Daniel Ellis Berlyne (April 25, 1924 – November 2, 1976) was a British and Canadian psychologist. Berlyne worked at several universities both in Canada and the United States. His work was in the field of experimental and exploratory psychology. Specifically, his research focused on how objects and experiences are influenced by and have an influence on curiosity and arousal.

==Biography==
Berlyne was born in Salford, Greater Manchester, England on April 25, 1924. There he attended Manchester Grammar School and Trinity College, Cambridge. From there he received his bachelor's degree in 1947 and master's degree in 1949. From there he went to Yale University where, while teaching full-time at Brooklyn College in New York City, he earned his PhD in 1951. In 1953 Berlyne was forced to leave the United States because of problems with his visa. He worked in Scotland as a professor until his return to the United States in 1957.

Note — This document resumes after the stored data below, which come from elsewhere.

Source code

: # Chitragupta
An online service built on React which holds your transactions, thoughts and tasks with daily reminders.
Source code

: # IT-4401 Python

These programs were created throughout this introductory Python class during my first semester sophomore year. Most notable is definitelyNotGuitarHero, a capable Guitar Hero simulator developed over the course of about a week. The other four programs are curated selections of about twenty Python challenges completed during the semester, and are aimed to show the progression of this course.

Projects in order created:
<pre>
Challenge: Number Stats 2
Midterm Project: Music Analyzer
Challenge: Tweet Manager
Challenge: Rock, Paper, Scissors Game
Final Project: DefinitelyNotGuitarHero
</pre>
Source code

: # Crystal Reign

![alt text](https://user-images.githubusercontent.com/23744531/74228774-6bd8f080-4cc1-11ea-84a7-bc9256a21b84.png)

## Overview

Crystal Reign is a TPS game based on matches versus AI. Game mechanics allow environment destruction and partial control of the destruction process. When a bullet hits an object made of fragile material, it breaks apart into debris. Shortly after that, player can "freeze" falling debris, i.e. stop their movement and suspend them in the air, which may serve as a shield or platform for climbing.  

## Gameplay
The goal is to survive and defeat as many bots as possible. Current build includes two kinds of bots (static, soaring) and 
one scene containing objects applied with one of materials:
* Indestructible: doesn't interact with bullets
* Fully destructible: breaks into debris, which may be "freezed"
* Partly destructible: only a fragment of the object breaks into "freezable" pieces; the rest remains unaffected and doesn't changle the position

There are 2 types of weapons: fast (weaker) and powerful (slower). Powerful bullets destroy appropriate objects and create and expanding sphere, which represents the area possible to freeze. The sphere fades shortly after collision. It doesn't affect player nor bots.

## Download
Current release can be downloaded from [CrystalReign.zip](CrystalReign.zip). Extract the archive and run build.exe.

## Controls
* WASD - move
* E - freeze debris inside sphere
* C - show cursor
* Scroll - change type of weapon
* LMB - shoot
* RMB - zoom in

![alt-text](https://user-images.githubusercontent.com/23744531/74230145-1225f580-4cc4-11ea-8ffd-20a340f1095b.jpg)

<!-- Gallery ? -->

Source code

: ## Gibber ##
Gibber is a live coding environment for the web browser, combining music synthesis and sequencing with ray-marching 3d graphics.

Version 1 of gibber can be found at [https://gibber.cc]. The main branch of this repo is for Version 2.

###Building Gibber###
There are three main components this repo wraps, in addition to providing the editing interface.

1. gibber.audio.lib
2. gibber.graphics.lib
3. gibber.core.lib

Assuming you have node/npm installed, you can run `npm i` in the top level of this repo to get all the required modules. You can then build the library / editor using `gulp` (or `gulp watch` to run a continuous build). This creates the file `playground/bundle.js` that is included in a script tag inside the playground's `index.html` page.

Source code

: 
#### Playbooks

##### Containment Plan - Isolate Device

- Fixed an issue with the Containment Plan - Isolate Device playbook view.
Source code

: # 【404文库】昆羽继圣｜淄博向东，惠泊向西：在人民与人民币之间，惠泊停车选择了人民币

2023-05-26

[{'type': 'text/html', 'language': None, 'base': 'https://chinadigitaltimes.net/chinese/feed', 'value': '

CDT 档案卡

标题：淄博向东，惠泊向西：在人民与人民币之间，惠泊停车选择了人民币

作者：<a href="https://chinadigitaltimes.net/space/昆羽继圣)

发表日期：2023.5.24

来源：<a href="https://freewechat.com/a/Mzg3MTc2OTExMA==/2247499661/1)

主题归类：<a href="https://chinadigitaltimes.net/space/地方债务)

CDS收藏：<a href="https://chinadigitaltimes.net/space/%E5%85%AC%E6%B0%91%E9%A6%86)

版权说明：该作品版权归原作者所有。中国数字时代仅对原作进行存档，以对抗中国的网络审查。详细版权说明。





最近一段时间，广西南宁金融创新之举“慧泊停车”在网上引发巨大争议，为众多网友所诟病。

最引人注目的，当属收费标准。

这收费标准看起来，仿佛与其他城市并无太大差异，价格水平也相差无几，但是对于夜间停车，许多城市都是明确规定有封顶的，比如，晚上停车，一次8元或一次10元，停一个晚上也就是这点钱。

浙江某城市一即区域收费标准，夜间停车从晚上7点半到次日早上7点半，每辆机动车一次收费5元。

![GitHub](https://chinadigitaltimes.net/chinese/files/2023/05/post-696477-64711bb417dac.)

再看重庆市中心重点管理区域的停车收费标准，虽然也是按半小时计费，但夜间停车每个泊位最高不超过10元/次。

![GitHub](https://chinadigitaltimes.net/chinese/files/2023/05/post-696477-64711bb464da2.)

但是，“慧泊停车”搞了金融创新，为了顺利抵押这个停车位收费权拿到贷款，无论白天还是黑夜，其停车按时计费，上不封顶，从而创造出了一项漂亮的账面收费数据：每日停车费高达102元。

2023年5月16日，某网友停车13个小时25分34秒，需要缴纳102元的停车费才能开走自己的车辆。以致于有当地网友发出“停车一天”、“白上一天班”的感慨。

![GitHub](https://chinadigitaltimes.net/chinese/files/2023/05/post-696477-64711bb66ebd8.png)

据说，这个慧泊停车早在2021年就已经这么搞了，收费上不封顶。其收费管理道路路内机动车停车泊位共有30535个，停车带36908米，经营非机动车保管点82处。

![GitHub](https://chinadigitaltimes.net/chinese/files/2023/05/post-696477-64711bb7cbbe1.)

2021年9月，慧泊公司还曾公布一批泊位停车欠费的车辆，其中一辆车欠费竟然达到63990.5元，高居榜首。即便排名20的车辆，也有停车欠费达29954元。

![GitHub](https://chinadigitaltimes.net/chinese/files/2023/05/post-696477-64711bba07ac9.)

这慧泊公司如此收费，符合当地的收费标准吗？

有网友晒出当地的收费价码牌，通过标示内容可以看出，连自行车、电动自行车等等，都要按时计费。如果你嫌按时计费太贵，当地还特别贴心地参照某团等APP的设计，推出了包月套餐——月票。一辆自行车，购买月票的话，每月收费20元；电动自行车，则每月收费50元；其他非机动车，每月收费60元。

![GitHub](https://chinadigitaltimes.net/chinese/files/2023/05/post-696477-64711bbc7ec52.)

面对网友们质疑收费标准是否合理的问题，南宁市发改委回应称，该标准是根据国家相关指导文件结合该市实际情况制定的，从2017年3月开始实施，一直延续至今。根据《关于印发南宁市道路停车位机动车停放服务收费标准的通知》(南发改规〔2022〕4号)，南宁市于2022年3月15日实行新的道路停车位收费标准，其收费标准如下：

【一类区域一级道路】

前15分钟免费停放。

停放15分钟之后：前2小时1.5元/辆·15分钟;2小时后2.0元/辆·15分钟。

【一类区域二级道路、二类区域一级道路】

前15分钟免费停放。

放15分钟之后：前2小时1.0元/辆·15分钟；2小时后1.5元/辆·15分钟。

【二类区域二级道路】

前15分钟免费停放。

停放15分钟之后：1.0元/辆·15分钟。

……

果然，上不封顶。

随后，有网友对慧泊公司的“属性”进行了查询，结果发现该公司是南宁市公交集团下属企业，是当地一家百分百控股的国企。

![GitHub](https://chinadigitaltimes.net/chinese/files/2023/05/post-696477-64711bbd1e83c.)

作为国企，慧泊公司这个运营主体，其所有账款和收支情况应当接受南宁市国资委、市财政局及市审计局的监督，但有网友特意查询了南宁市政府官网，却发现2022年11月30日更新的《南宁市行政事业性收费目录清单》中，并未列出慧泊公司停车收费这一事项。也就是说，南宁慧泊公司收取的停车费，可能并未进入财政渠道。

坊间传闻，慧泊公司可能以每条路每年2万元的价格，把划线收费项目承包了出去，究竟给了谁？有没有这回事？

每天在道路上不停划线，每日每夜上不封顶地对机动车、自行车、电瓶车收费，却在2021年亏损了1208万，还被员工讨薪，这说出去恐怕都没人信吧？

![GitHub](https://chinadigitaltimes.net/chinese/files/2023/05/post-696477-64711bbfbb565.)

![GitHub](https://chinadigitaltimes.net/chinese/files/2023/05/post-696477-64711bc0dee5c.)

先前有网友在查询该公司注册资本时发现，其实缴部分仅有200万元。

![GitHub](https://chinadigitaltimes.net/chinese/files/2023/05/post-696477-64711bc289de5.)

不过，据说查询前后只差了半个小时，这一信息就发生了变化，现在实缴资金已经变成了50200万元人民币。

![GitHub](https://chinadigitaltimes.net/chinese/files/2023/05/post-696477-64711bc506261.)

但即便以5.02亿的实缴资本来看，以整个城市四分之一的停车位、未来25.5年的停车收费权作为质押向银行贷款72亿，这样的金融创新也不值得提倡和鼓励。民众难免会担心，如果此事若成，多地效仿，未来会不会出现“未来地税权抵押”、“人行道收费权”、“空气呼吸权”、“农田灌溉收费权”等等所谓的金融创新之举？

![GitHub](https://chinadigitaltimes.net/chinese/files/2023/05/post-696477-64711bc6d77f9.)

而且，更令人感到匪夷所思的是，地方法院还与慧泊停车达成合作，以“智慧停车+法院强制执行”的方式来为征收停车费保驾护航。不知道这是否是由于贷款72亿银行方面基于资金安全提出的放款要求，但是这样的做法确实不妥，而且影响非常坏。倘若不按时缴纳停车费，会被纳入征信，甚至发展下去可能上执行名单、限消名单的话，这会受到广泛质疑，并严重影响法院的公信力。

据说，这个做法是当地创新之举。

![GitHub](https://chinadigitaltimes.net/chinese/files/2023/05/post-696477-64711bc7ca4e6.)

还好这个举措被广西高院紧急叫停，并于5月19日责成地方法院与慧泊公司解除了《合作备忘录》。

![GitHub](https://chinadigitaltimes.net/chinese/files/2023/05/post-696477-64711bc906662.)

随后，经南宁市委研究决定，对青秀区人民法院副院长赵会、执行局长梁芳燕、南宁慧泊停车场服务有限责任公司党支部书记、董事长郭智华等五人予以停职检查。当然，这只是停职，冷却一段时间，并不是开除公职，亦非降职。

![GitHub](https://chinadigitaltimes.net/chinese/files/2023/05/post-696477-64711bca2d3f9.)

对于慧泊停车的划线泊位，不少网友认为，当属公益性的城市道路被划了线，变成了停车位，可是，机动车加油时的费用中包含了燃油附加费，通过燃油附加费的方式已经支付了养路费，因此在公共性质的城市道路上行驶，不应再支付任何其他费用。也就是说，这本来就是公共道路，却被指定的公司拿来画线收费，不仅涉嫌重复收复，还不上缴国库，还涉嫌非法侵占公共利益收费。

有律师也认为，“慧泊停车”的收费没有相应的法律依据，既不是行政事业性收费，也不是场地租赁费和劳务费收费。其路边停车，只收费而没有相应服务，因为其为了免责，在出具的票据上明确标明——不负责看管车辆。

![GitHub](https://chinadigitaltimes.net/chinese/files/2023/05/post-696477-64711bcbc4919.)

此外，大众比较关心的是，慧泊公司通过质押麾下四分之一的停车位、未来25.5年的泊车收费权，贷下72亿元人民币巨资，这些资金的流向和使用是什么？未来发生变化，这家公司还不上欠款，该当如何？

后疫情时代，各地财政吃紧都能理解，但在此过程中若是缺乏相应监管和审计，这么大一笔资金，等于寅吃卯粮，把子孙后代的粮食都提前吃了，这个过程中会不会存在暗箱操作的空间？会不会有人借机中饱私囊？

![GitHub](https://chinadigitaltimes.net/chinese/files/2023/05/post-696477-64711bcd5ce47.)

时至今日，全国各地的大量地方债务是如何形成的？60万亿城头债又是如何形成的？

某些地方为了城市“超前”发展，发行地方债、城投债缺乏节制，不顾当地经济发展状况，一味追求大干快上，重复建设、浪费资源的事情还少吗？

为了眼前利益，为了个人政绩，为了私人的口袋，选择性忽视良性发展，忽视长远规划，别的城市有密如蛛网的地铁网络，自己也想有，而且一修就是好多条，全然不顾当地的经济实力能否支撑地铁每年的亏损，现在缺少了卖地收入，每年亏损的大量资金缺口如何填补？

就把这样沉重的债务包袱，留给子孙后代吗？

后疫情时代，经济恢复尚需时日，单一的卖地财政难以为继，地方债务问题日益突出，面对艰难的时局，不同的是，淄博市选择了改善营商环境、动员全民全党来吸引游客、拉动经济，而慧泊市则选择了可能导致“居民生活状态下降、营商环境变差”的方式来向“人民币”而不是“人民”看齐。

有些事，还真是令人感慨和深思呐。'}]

===Awards and recognition===
Berlyne held fellowships at the Royal Society of Canada, the British Psychological Society, and at several other American and Canadian psychological associations. He also served as president of the Canadian Psychological Association from 1971 to 1972 and of the General Psychology and Psychology and Arts departments of the American Psychological Associations from 1973 to 1974. That year, 1974, he was co-president of the XVIIIth International Congress of Applied Psychology in Montreal, vice president of the Canadian and American departments of the Interamerican Society of Psychology, and as president of the International Association of Empirical Aesthetics.

==Work==

===Academic and teaching===
Berlynes first academic teaching position was at St. Andrew's University in Scotland while he was still a student at Cambridge. He then worked at Brooklyn College while pursuing his PhD at Yale University. During his return to Great Britain, Berlyne worked at the University of Aberdeen for four years, from 1953 until 1957. He was also a resident member at the Centre International d'Epistemologie Genetique in Geneva, Switzerland from 1958 to 1959, and a visiting scientist and the National Institute of Mental Health in Maryland from 1959 until 1960. He worked as an associate professor at Boston University until 1962, when he was hired as a professor of psychology at the University of Toronto, where he remained until his death in 1976.

===Writing===
Berlyne has published seven books, including: Conflict, Arousal and Curiosity (1960), Humor and its Kin (1972), Invited Commentary: B.F. Skinner's Beyond Freedom and Dignity (1972), and Behaviorism? Cognitive Theory? Humanistic Psychology?— To Hull with Them All (1974). He has also authored hundreds of articles and chapters such as Interest' as a Psychological Concept in 1949, an article which he claims to have introduced the concept of curiosity into psychological literature.

===Research===
Berlyne is often considered the heir to C.L. Hull's Hullian School of behavior. Thus, most of Berlyne's work focused on the effects of and reactions to curiosity and arousal, rather than focus on the ideas as states of being. His work focused on "why organisms display curiosity and explore their environment, why they seek knowledge and information". He believed that objects impact on three levels, psychophysical, environmental, and collative. The last of these was a term coined by Berlyne which attempted to describe the hedonic levels of arousal fluctuation through stimuli such as novelty, complexity, surprisingness, incongruity. Ultimately, he believed that arousal was best and most effective when at a moderate level and influenced by the complexity and novelty of the arousing object.